━━━ Provided records
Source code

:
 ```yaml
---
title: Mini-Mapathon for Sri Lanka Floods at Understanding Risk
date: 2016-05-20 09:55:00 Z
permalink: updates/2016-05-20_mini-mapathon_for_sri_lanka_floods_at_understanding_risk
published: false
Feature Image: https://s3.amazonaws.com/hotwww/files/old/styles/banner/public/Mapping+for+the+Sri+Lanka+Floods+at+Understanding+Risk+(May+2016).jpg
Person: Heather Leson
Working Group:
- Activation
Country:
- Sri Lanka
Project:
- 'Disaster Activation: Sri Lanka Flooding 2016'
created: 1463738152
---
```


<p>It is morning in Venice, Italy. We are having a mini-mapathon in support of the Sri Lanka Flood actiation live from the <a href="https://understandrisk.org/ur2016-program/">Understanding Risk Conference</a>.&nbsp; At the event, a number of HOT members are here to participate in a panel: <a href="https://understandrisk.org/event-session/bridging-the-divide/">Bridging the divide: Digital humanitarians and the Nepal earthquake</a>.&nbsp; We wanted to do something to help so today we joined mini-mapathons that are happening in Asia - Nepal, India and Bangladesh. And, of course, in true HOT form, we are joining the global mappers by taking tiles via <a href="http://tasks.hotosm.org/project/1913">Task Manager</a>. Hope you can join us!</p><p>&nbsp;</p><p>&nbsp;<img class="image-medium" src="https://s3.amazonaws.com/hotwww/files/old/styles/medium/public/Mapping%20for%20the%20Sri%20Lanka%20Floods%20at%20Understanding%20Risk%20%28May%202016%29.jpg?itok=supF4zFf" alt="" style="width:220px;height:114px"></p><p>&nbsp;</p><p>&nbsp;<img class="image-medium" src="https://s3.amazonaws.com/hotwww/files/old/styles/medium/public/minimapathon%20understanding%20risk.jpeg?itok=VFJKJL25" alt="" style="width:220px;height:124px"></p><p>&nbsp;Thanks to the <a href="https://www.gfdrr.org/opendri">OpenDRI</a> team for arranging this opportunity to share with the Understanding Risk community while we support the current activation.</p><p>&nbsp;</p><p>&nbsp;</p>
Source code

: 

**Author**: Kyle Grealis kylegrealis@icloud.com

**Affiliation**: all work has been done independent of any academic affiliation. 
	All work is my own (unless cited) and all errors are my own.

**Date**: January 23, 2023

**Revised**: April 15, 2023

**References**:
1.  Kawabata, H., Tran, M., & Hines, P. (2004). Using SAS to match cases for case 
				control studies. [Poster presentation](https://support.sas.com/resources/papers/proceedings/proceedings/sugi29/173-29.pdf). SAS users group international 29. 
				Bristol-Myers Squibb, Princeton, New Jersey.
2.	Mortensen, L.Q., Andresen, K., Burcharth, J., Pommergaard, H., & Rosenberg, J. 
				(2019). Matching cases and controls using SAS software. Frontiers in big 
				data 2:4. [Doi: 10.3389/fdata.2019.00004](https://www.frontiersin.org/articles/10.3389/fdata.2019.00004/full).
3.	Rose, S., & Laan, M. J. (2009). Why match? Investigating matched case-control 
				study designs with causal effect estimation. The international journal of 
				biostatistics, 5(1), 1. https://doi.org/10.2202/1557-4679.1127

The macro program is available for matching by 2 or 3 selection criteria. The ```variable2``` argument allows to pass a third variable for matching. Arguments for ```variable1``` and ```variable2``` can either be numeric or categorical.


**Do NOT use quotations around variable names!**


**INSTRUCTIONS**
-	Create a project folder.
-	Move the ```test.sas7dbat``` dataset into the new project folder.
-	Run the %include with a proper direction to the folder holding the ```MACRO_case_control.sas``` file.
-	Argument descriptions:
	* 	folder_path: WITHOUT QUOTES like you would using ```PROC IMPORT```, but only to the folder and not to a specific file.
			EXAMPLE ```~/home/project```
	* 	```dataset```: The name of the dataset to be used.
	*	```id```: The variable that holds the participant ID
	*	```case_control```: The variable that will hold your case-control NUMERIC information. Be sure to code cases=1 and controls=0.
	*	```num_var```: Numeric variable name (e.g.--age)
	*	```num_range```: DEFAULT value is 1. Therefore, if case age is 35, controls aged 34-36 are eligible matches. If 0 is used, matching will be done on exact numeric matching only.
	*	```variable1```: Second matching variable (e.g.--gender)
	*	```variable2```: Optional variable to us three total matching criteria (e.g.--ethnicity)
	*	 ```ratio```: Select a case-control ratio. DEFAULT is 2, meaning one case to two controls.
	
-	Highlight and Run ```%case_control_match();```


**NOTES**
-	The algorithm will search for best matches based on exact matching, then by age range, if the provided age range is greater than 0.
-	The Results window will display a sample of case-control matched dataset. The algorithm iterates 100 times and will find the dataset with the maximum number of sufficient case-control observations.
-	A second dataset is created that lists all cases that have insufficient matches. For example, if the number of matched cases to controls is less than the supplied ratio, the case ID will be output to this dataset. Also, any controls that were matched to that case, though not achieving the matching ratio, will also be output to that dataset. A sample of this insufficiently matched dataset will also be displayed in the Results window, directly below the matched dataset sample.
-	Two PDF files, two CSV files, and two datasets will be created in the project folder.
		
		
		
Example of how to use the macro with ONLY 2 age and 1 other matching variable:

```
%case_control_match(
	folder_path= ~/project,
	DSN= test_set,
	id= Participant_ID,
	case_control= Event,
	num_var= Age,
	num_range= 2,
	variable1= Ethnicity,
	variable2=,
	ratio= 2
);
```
━━━━━━
━━━ Provided records
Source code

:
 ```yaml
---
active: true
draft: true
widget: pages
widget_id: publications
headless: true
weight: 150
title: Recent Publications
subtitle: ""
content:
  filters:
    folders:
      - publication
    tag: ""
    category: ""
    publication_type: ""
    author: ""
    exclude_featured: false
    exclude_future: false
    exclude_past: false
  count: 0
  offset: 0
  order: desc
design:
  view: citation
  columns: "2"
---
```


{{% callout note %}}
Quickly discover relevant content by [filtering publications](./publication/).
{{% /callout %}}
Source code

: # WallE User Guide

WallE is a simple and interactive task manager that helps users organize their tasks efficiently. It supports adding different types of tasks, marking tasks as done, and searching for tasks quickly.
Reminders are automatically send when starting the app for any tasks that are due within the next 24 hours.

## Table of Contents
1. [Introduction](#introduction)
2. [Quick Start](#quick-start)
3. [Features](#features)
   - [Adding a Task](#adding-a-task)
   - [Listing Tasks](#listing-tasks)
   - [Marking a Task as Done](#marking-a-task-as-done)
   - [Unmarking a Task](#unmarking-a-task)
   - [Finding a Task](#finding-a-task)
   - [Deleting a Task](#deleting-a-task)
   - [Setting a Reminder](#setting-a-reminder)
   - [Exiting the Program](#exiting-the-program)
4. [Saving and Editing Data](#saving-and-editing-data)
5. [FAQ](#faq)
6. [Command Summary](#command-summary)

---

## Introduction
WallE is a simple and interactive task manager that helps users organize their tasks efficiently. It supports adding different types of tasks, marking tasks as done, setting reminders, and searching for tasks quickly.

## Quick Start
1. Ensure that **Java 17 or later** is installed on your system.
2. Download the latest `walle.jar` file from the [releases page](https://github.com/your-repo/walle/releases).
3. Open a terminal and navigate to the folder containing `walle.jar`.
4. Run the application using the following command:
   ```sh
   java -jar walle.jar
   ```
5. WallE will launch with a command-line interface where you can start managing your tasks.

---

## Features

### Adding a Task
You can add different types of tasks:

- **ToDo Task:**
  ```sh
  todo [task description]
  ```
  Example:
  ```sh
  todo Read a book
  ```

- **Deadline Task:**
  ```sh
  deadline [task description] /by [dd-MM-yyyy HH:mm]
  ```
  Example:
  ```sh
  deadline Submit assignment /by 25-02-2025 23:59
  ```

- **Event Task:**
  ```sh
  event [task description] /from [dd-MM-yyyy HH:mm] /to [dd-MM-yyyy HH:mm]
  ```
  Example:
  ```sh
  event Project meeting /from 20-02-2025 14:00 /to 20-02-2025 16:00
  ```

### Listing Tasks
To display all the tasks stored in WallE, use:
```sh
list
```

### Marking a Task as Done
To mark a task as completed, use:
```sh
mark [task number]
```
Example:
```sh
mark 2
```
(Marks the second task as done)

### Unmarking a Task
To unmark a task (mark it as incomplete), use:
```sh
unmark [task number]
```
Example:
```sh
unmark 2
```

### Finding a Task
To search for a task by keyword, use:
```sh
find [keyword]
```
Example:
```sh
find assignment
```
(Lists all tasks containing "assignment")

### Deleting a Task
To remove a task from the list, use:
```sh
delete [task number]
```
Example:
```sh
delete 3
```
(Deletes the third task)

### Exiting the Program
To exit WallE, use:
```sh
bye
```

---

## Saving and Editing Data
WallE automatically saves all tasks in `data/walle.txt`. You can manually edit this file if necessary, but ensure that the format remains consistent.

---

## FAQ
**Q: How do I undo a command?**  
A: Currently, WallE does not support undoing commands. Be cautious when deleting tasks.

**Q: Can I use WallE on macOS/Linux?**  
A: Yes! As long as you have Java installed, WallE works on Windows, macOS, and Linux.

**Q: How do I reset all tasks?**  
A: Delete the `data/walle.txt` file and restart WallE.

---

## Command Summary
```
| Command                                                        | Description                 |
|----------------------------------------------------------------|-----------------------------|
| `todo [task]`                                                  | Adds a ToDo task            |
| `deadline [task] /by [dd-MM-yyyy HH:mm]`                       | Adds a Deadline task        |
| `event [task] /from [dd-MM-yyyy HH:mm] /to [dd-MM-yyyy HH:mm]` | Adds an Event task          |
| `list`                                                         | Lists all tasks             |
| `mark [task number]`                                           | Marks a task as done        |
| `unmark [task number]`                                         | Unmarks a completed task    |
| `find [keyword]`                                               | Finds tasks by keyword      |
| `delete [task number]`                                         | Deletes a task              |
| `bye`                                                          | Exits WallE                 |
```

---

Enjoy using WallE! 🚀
━━━━━━
* Try it
Note which lines carry the word "Saving" in the material, then copy each of them.

* Output
4. [Saving and Editing Data](#saving-and-editing-data)
## Saving and Editing Data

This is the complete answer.